:: Task instructions ::
The answer must be every line of the records below that holds the word "request".

===== Records for this exercise =====

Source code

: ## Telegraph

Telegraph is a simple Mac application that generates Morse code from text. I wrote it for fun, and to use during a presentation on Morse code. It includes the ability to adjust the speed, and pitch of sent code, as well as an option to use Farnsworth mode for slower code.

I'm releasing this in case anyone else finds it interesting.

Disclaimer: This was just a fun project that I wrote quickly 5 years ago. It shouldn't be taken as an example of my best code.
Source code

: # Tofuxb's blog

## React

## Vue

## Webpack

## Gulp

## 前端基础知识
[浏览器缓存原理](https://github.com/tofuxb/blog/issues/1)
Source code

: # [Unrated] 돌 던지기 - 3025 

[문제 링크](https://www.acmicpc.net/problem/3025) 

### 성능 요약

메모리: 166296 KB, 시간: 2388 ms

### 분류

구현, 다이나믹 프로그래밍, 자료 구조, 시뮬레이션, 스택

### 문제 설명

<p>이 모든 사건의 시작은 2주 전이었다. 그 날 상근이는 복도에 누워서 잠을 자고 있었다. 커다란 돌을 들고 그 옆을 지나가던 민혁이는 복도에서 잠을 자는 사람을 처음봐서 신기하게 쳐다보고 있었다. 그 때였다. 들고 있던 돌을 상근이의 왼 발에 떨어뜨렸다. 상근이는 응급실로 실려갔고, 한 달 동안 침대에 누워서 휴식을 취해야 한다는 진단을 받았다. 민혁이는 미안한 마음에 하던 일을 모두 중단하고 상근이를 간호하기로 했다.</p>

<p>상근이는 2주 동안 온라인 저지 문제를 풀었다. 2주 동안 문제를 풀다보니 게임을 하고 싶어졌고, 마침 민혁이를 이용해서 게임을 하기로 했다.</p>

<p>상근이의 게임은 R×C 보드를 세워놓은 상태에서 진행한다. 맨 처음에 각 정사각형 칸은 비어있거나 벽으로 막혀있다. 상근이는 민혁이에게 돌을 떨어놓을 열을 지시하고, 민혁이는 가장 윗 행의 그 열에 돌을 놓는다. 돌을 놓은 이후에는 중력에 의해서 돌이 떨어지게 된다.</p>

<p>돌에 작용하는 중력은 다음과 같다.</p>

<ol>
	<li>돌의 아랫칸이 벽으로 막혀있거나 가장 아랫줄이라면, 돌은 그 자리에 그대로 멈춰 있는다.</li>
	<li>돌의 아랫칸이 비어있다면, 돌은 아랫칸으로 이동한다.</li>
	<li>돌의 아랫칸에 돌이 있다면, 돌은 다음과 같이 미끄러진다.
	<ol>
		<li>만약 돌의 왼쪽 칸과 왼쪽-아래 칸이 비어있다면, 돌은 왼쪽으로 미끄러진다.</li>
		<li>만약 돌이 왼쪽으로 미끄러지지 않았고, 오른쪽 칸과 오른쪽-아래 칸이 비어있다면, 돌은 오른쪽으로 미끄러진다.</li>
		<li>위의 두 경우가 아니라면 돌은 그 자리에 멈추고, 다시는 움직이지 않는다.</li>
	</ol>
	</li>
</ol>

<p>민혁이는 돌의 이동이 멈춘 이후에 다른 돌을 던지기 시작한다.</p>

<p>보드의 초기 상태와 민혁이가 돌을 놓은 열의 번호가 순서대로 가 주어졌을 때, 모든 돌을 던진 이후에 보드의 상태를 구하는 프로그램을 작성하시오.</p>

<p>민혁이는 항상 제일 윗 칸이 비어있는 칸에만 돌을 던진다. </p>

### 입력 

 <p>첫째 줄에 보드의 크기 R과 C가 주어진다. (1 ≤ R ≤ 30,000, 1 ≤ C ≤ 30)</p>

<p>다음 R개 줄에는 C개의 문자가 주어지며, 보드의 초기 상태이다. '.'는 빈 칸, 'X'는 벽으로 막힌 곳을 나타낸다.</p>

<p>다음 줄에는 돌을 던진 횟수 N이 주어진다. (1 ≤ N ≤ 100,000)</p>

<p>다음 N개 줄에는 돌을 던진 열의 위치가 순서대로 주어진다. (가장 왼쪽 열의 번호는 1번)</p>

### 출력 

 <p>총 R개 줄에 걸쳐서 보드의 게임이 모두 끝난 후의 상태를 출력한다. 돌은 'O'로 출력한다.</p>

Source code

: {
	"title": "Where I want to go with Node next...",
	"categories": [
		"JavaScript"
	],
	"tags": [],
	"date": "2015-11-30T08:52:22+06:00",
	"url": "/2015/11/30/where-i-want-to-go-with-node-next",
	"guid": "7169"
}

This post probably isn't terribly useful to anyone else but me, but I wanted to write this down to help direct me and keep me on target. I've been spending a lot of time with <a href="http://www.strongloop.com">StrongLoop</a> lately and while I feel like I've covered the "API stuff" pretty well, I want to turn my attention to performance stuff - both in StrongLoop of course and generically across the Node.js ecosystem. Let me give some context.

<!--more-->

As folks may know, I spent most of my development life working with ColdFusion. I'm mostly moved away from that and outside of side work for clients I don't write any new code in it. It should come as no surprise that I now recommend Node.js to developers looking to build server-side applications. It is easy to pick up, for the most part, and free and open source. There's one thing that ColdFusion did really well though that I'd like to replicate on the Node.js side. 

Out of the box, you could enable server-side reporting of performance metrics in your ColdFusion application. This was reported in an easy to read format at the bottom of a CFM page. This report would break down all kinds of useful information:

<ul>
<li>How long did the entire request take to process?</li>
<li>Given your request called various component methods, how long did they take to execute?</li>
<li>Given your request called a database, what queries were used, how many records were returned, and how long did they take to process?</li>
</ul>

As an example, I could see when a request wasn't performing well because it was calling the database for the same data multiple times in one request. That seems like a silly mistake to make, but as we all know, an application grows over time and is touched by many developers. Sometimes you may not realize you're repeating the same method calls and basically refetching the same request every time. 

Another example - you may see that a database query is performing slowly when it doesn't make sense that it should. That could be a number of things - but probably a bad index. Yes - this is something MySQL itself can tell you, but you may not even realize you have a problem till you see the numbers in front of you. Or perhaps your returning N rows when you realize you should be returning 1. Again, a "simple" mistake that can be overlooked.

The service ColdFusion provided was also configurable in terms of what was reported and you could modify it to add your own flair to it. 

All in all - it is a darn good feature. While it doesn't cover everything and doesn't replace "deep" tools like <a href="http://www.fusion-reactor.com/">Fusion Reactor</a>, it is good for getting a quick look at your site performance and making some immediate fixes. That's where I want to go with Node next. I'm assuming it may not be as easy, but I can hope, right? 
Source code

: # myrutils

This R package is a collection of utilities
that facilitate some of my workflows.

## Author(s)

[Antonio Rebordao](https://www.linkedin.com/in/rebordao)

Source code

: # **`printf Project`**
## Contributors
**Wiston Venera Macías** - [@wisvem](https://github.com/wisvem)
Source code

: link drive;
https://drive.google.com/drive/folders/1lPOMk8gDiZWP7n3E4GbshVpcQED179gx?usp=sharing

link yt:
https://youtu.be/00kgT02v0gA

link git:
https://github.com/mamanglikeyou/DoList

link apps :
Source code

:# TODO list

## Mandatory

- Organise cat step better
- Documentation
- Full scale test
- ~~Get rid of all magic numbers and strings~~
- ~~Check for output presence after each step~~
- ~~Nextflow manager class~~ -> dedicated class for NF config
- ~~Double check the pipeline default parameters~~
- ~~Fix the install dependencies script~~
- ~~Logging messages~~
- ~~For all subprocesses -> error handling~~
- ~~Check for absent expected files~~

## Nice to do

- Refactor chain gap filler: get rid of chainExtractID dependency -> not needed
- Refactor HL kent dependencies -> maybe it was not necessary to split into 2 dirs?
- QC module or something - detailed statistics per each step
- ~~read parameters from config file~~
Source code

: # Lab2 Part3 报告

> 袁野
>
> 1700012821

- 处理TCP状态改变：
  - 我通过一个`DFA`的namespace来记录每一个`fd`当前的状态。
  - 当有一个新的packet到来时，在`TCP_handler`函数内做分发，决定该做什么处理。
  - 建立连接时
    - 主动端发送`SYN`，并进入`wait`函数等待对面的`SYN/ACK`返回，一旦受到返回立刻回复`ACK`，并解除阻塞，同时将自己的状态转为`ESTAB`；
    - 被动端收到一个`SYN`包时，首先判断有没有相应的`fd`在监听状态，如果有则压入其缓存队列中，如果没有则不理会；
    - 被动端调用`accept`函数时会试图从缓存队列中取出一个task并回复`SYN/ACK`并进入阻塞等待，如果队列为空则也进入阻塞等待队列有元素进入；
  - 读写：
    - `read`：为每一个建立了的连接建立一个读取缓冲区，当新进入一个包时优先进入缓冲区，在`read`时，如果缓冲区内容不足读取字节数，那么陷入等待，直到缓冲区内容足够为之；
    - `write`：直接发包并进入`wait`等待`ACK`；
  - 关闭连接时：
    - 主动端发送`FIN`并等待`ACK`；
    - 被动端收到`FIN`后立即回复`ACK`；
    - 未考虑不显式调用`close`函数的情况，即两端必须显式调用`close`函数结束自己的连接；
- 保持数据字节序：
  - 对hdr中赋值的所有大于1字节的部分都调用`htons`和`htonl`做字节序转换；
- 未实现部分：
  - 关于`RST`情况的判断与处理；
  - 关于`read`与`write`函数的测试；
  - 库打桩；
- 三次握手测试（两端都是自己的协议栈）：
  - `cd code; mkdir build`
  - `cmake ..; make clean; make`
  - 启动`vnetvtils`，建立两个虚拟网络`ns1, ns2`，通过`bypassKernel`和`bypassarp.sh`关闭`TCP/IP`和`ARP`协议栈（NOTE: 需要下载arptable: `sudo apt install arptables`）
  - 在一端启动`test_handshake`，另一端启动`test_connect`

=====

:: Task output ::
<li>How long did the entire request take to process?</li>
<li>Given your request called various component methods, how long did they take to execute?</li>
<li>Given your request called a database, what queries were used, how many records were returned, and how long did they take to process?</li>
As an example, I could see when a request wasn't performing well because it was calling the database for the same data multiple times in one request. That seems like a silly mistake to make, but as we all know, an application grows over time and is touched by many developers. Sometimes you may not realize you're repeating the same method calls and basically refetching the same request every time. 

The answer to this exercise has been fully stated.